A good example is the literature review of scientific studies conducted by researchers at the University of Technology Sydney, Australia (country, by the way, where you have public funded homebirths available for women!) which concluded that there is no added risk to home birth compared to hospital birth.
The same study also found no significant difference in the number of fetal and neonatal deaths between home births and hospital births. Therefore, the idea that “it’s safer in the hospital because anything might be needed” is not scientifically accurate.
The many benefits of Home Birth
According to the study, some of the benefits of home birth compared to hospital birth are:
- 65% less chance of ending in a cesarean section;
- 15% more chances of going through birth with an intact perineum;
- 43% less chance of suffering severe perineal lacerations;
- Reduces the risk of postpartum hemorrhage by up to 23%;
- Reduces the chances of medical interventions during childbirth by up to 63% (such as forceps);
It is worth remembering that many complications during childbirth in America are related to poor assistance and excessive medical intervention, not something unpredictable that naturally went wrong.

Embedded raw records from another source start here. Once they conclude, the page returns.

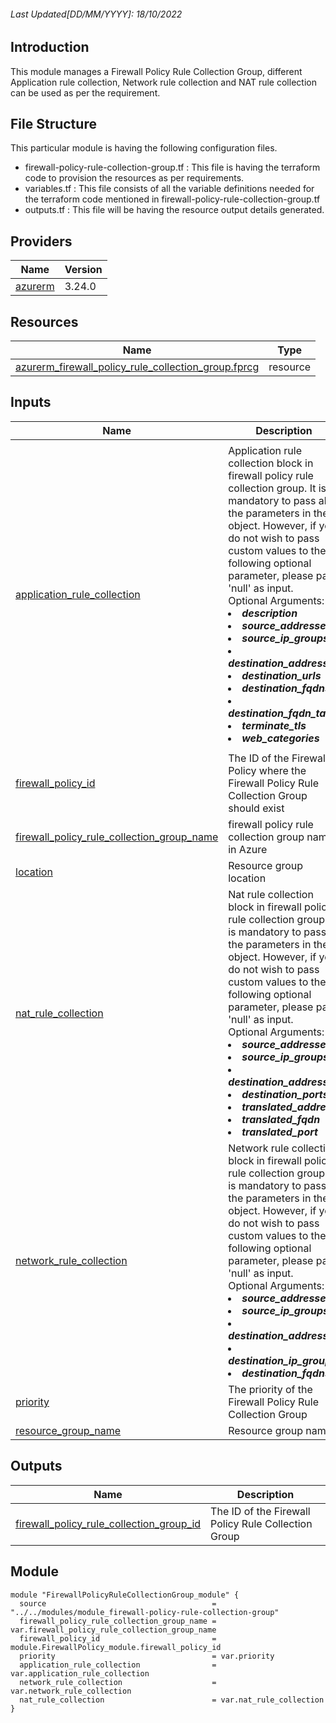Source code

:<!-- BEGIN_TF_DOCS -->

###### Last Updated[DD/MM/YYYY]: 18/10/2022

## Introduction
This module manages a Firewall Policy Rule Collection Group, different Application rule collection, Network rule collection and NAT rule collection can be used as per the requirement.

## File Structure 

This particular module is having the following configuration files.
- firewall-policy-rule-collection-group.tf : This file is having the terraform code to provision the resources as per requirements.
- variables.tf : This file consists of all the variable definitions needed for the terraform code mentioned in firewall-policy-rule-collection-group.tf
- outputs.tf : This file will be having the resource output details generated.

## Providers

| Name | Version |
|------|---------|
| <a name="provider_azurerm"></a> [azurerm](#provider\_azurerm) | 3.24.0 |

## Resources

| Name | Type |
|------|------|
| [azurerm_firewall_policy_rule_collection_group.fprcg](https://registry.terraform.io/providers/hashicorp/azurerm/latest/docs/resources/firewall_policy_rule_collection_group) | resource |

## Inputs

| Name | Description | Type | Default | Required |
|------|-------------|------|---------|:--------:|
| <a name="input_application_rule_collection"></a> [application\_rule\_collection](#input\_application\_rule\_collection) | Application rule collection block in firewall policy rule collection group. It is mandatory to pass all the parameters in the object. However, if you do not wish to pass custom values to the following optional parameter, please pass 'null' as input. <br>Optional Arguments:<br><li>***description***<br><li>***source\_addresses***<br><li>***source\_ip\_groups***<br><li>***destination\_addresses***<br><li>***destination\_urls***<br><li>***destination\_fqdns***<br><li>***destination\_fqdn\_tags***<br><li>***terminate\_tls***<br><li>***web\_categories*** | <pre>list(object({<br>    name     = string<br>    priority = number<br>    action   = string<br><br>    rule = list(object({<br>      name                   = string<br>      description            = string<br>      source_addresses       = list(string)<br>      source_ip_groups       = list(string)<br>      destination_addresses  = list(string)<br>      destination_urls       = list(string)<br>      destination_fqdns      = list(string)<br>      destination_fqdn_tags  = list(string)<br>      terminate_tls          = bool<br>      web_categories         = list(string)<br><br>      protocols = list(object({<br>        type = string<br>        port = number<br>      }))<br>    }))<br>  }))</pre> | n/a | no |
| <a name="input_firewall_policy_id"></a> [firewall\_policy\_id](#input\_firewall\_policy\_id) | The ID of the Firewall Policy where the Firewall Policy Rule Collection Group should exist | `string` | n/a | yes |
| <a name="input_firewall_policy_rule_collection_group_name"></a> [firewall\_policy\_rule\_collection\_group\_name](#input\_firewall\_policy\_rule\_collection\_group\_name) | firewall policy rule collection group name in Azure | `string` | n/a | yes |
| <a name="input_location"></a> [location](#input\_location) | Resource group location | `string` | n/a | yes |
| <a name="input_nat_rule_collection"></a> [nat\_rule\_collection](#input\_nat\_rule\_collection) | Nat rule collection block in firewall policy rule collection group. It is mandatory to pass all the parameters in the object. However, if you do not wish to pass custom values to the following optional parameter, please pass 'null' as input. <br>Optional Arguments:<br><li>***source\_addresses***<br><li>***source\_ip\_groups***<br><li>***destination\_address***<br><li>***destination\_ports***<br><li>***translated\_address***<br><li>***translated\_fqdn***<br><li>***translated\_port*** | <pre>list(object({<br>    name     = string<br>    priority = number<br>    action   = string<br><br>    rule = object({<br>      name      = string<br>      protocols = list(string)<br>      source_addresses      = list(string)<br>      source_ip_groups      = list(string)<br>      destination_address   = string<br>      destination_ports     = list(string)<br>      translated_address    = string<br>      translated_fqdn       = string<br>      translated_port       = string<br>    })<br>  }))</pre> | n/a | no |
| <a name="input_network_rule_collection"></a> [network\_rule\_collection](#input\_network\_rule\_collection) | Network rule collection block in firewall policy rule collection group. It is mandatory to pass all the parameters in the object. However, if you do not wish to pass custom values to the following optional parameter, please pass 'null' as input. <br>Optional Arguments:<br><li>***source\_addresses***<br><li>***source\_ip\_groups***<br><li>***destination\_addresses***<br><li>***destination\_ip\_groups***<br><li>***destination\_fqdns*** | <pre>list(object({<br>    name     = string<br>    priority = number<br>    action   = string<br><br>    rule = list(object({<br>      name                  = string<br>      protocols             = list(string)<br>      destination_ports     = list(string)<br>      source_addresses      = list(string)<br>      source_ip_groups      = list(string)<br>      destination_addresses = list(string)<br>      destination_ip_groups = list(string)<br>      destination_fqdns     = list(string)<br>    }))<br>  }))</pre> | n/a | no |
| <a name="input_priority"></a> [priority](#input\_priority) | The priority of the Firewall Policy Rule Collection Group | `number` | n/a | yes |
| <a name="input_resource_group_name"></a> [resource\_group\_name](#input\_resource\_group\_name) | Resource group name | `string` | n/a | yes |

## Outputs

| Name | Description |
|------|-------------|
| <a name="output_firewall_policy_rule_collection_group_id"></a> [firewall\_policy\_rule\_collection\_group\_id](#output\_firewall\_policy\_rule\_collection\_group\_id) | The ID of the Firewall Policy Rule Collection Group |

## Module
```
module "FirewallPolicyRuleCollectionGroup_module" {
  source                                     = "../../modules/module_firewall-policy-rule-collection-group"
  firewall_policy_rule_collection_group_name = var.firewall_policy_rule_collection_group_name
  firewall_policy_id                         = module.FirewallPolicy_module.firewall_policy_id
  priority                                   = var.priority
  application_rule_collection                = var.application_rule_collection
  network_rule_collection                    = var.network_rule_collection
  nat_rule_collection                        = var.nat_rule_collection
}
```
<!-- END_TF_DOCS -->
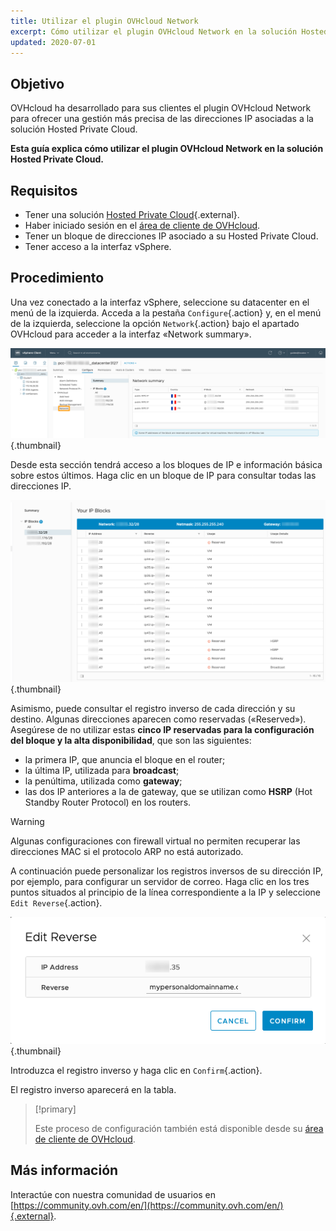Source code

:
 ```yaml
---
title: Utilizar el plugin OVHcloud Network
excerpt: Cómo utilizar el plugin OVHcloud Network en la solución Hosted Private Cloud
updated: 2020-07-01
---
```



## Objetivo

OVHcloud ha desarrollado para sus clientes el plugin OVHcloud Network para ofrecer una gestión más precisa de las direcciones IP asociadas a la solución Hosted Private Cloud.

**Esta guía explica cómo utilizar el plugin OVHcloud Network en la solución Hosted Private Cloud.**

## Requisitos

- Tener una solución [Hosted Private Cloud](https://www.ovhcloud.com/es-es/enterprise/products/hosted-private-cloud/){.external}.
- Haber iniciado sesión en el [área de cliente de OVHcloud](https://www.ovh.com/auth/?action=gotomanager&from=https://www.ovh.es/&ovhSubsidiary=es).
- Tener un bloque de direcciones IP asociado a su Hosted Private Cloud.
- Tener acceso a la interfaz vSphere.

## Procedimiento

Una vez conectado a la interfaz vSphere, seleccione su datacenter en el menú de la izquierda. Acceda a la pestaña `Configure`{.action} y, en el menú de la izquierda, seleccione la opción  `Network`{.action} bajo el apartado OVHcloud para acceder a la interfaz «Network summary».

![Network summary](images/ovhcloudplugin_01.png){.thumbnail}

Desde esta sección tendrá acceso a los bloques de IP e información básica sobre estos últimos. Haga clic en un bloque de IP para consultar todas las direcciones IP.

![Información sobre IP y bloques](images/ovhcloudplugin_02.png){.thumbnail}

Asimismo, puede consultar el registro inverso de cada dirección y su destino. Algunas direcciones aparecen como reservadas («Reserved»). Asegúrese de no utilizar estas **cinco IP reservadas para la configuración del bloque y la alta disponibilidad**, que son las siguientes:

- la primera IP, que anuncia el bloque en el router;
- la última IP, utilizada para **broadcast**;
- la penúltima, utilizada como **gateway**;
- las dos IP anteriores a la de gateway, que se utilizan como **HSRP** (Hot Standby Router Protocol) en los routers.

> [!warning]
> Algunas configuraciones con firewall virtual no permiten recuperar las direcciones MAC si el protocolo ARP no está autorizado.
>

A continuación puede personalizar los registros inversos de su dirección IP, por ejemplo, para configurar un servidor de correo. Haga clic en los tres puntos situados al principio de la línea correspondiente a la IP y seleccione `Edit Reverse`{.action}.

![Botón Edit Reverse](images/ovhcloudplugin_03.png){.thumbnail}

Introduzca el registro inverso y haga clic en `Confirm`{.action}.

El registro inverso aparecerá en la tabla.

> [!primary]
>
> Este proceso de configuración también está disponible desde su [área de cliente de OVHcloud](https://www.ovh.com/auth/?action=gotomanager&from=https://www.ovh.es/&ovhSubsidiary=es). 
> 

## Más información

Interactúe con nuestra comunidad de usuarios en [https://community.ovh.com/en/](https://community.ovh.com/en/){.external}.
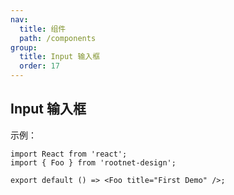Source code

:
 ```yaml
---
nav:
  title: 组件
  path: /components
group:
  title: Input 输入框
  order: 17
---
```


## Input 输入框

示例：

```tsx
import React from 'react';
import { Foo } from 'rootnet-design';

export default () => <Foo title="First Demo" />;
```
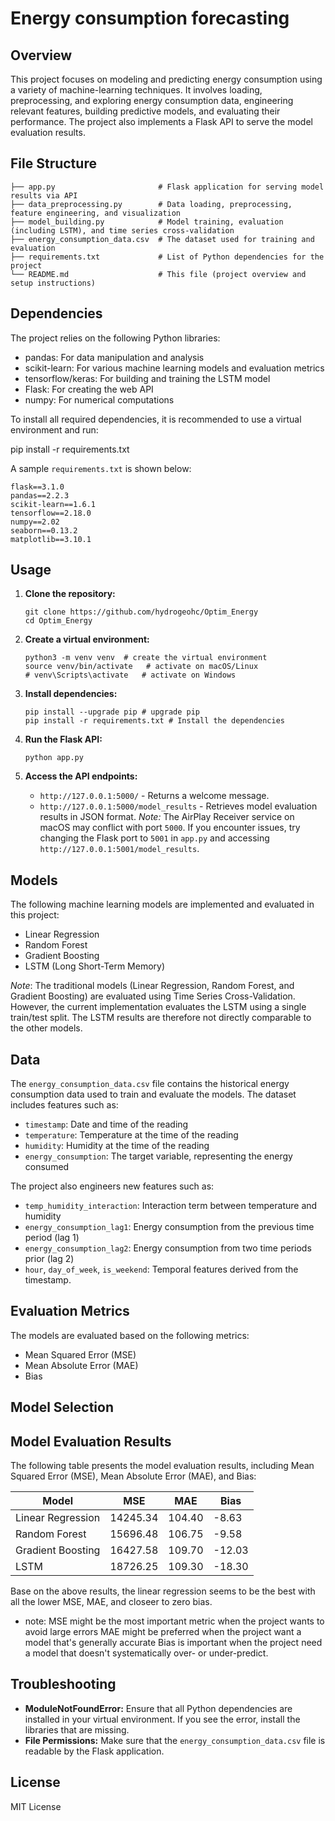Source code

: # Energy consumption forecasting

## Overview

This project focuses on modeling and predicting energy consumption using a variety of machine-learning techniques. It involves loading, preprocessing, and exploring energy consumption data, engineering relevant features, building predictive models, and evaluating their performance. The project also implements a Flask API to serve the model evaluation results.

## File Structure

```
├── app.py                       # Flask application for serving model results via API
├── data_preprocessing.py        # Data loading, preprocessing, feature engineering, and visualization
├── model_building.py            # Model training, evaluation (including LSTM), and time series cross-validation
├── energy_consumption_data.csv  # The dataset used for training and evaluation
├── requirements.txt             # List of Python dependencies for the project
└── README.md                    # This file (project overview and setup instructions)
```


## Dependencies

The project relies on the following Python libraries:

*   pandas: For data manipulation and analysis
*   scikit-learn: For various machine learning models and evaluation metrics
*   tensorflow/keras: For building and training the LSTM model
*   Flask: For creating the web API
*   numpy: For numerical computations

To install all required dependencies, it is recommended to use a virtual environment and run:

pip install -r requirements.txt

A sample `requirements.txt` is shown below:

```
flask==3.1.0
pandas==2.2.3
scikit-learn==1.6.1
tensorflow==2.18.0
numpy==2.02
seaborn==0.13.2
matplotlib==3.10.1

```

## Usage

1.  **Clone the repository:**

    ```
    git clone https://github.com/hydrogeohc/Optim_Energy
    cd Optim_Energy
    ```

2.  **Create a virtual environment:**

    ```
    python3 -m venv venv  # create the virtual environment
    source venv/bin/activate   # activate on macOS/Linux
    # venv\Scripts\activate   # activate on Windows
    ```

3.  **Install dependencies:**

    ```
    pip install --upgrade pip # upgrade pip
    pip install -r requirements.txt # Install the dependencies
    ```

4.  **Run the Flask API:**

    ```
    python app.py
    ```

5.  **Access the API endpoints:**

    *   `http://127.0.0.1:5000/` - Returns a welcome message.
    *   `http://127.0.0.1:5000/model_results` - Retrieves model evaluation results in JSON format. *Note:* The AirPlay Receiver service on macOS may conflict with port `5000`. If you encounter issues, try changing the Flask port to `5001` in `app.py` and accessing `http://127.0.0.1:5001/model_results`.

## Models

The following machine learning models are implemented and evaluated in this project:

*   Linear Regression
*   Random Forest
*   Gradient Boosting
*   LSTM (Long Short-Term Memory)

*Note*: The traditional models (Linear Regression, Random Forest, and Gradient Boosting) are evaluated using Time Series Cross-Validation. However, the current implementation evaluates the LSTM using a single train/test split. The LSTM results are therefore not directly comparable to the other models.

## Data

The `energy_consumption_data.csv` file contains the historical energy consumption data used to train and evaluate the models. The dataset includes features such as:

*   `timestamp`: Date and time of the reading
*   `temperature`: Temperature at the time of the reading
*   `humidity`: Humidity at the time of the reading
*   `energy_consumption`: The target variable, representing the energy consumed

The project also engineers new features such as:

*   `temp_humidity_interaction`: Interaction term between temperature and humidity
*   `energy_consumption_lag1`: Energy consumption from the previous time period (lag 1)
*   `energy_consumption_lag2`: Energy consumption from two time periods prior (lag 2)
*   `hour`, `day_of_week`, `is_weekend`: Temporal features derived from the timestamp.

## Evaluation Metrics

The models are evaluated based on the following metrics:

*   Mean Squared Error (MSE)
*   Mean Absolute Error (MAE)
*   Bias

## Model Selection

## Model Evaluation Results

The following table presents the model evaluation results, including Mean Squared Error (MSE), Mean Absolute Error (MAE), and Bias:

| Model             | MSE        | MAE        | Bias       |
| ----------------- | ---------- | ---------- | ---------- |
| Linear Regression | 14245.34   | 104.40     | -8.63      |
| Random Forest     | 15696.48   | 106.75     | -9.58      |
| Gradient Boosting | 16427.58   | 109.70     | -12.03     |
| LSTM              | 18726.25   | 109.30     | -18.30     |

Base on the above results, the linear regression seems to be the best with all the lower MSE, MAE, and closeer to zero bias. 

* note: MSE might be the most important metric when the project wants to avoid large errors
        MAE might be preferred when the project want a model that's generally accurate
        Bias is important when the project need a model that doesn't systematically over- or under-predict.



## Troubleshooting

*   **ModuleNotFoundError:** Ensure that all Python dependencies are installed in your virtual environment. If you see the error, install the libraries that are missing.
*   **File Permissions:** Make sure that the `energy_consumption_data.csv` file is readable by the Flask application.


## License

MIT License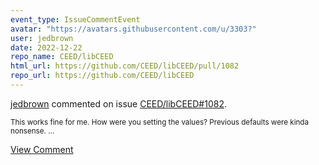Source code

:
 ```yaml
---
event_type: IssueCommentEvent
avatar: "https://avatars.githubusercontent.com/u/3303?"
user: jedbrown
date: 2022-12-22
repo_name: CEED/libCEED
html_url: https://github.com/CEED/libCEED/pull/1082
repo_url: https://github.com/CEED/libCEED
---
```


<a href='https://github.com/jedbrown' target='_blank'>jedbrown</a> commented on issue <a href='https://github.com/CEED/libCEED/pull/1082' target='_blank'>CEED/libCEED#1082</a>.

<small>This works fine for me. How were you setting the values? Previous defaults were kinda nonsense....</small>

<a href='https://github.com/CEED/libCEED/pull/1082' target='_blank'>View Comment</a>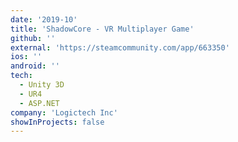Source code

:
 ```yaml
---
date: '2019-10'
title: 'ShadowCore - VR Multiplayer Game'
github: ''
external: 'https://steamcommunity.com/app/663350'
ios: ''
android: ''
tech:
  - Unity 3D
  - UR4
  - ASP.NET
company: 'Logictech Inc'
showInProjects: false
---
```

In addition, it is important to note that caesarean section rates in the United States have been on the rise in recent decades, currently accounting for more than 32% of births (compared to the 10% recommended by the World Health Organization). In addition, the country has one of the highest maternal mortality rates compared to developed countries… and these are not from homebirth!
Are home births legal in the US?
Yes, home births are legal in the United States, and many families choose this option for childbirth. However, it’s important to note that the legality and regulations surrounding home births can vary by state. Each state has its own laws and regulations regarding home births, and some may have specific requirements or restrictions.
In some states, certified professional midwives (CPMs) or certified nurse-midwives (CNMs) may attend home births, while in others, it might be necessary to have a physician present. Additionally, some states may have specific licensing or certification requirements for midwives attending home births.
Who can have a Home Birth?
Only pregnant women considered low-risk can opt for home birth. That is, it must be a full-term pregnancy without diseases developed during pregnancy or indication of pathologies (preeclampsia, gestational diabetes, placental abruption, etc.). Additionally, the birth team generally establishes as a prerequisite that there is a hospital near the home where the birth will take place in case a transfer is needed.
How much does a home birth cost?
Generally, the costs range from $3,000.00 to $10,000.00, depending on the state, what is included, and the birth team involved. In practice, the values are similar to those of a normal birth or cesarean section in the private healthcare system.
Is home birth the same as humanized birth?
Not exactly. Hospital births can also be humanized. The term “humanized” does not depend on where the childbirth will take place (at home or in a maternity care) but on the assistance provided to the birthing woman and the baby during childbirth. It is assistance based on current scientific evidence, with respect and dignity for the woman’s sovereignty and attention to the woman’s protagonism in childbirth.
Is the doula included in the home birth team?
Not always, that entirely depends on the birth team you hire. It is possible to hire a home birth team that already includes a doula, but more frequently the doula is an individual service provider selected by the pregnant woman. Ideally, personally talk and consult directly with the home birth team to answer these questions.
Is home birth included in the national health system?
No. Unfortunately, America seems resistant to follow the practices of more advanced countries in the field of humanized childbirth and obstetrics. In some countries, it is possible to have a home birth through the national health system or funded by the state, as is the case in the Netherlands (where 20% of births were at home in 2014) and Norway.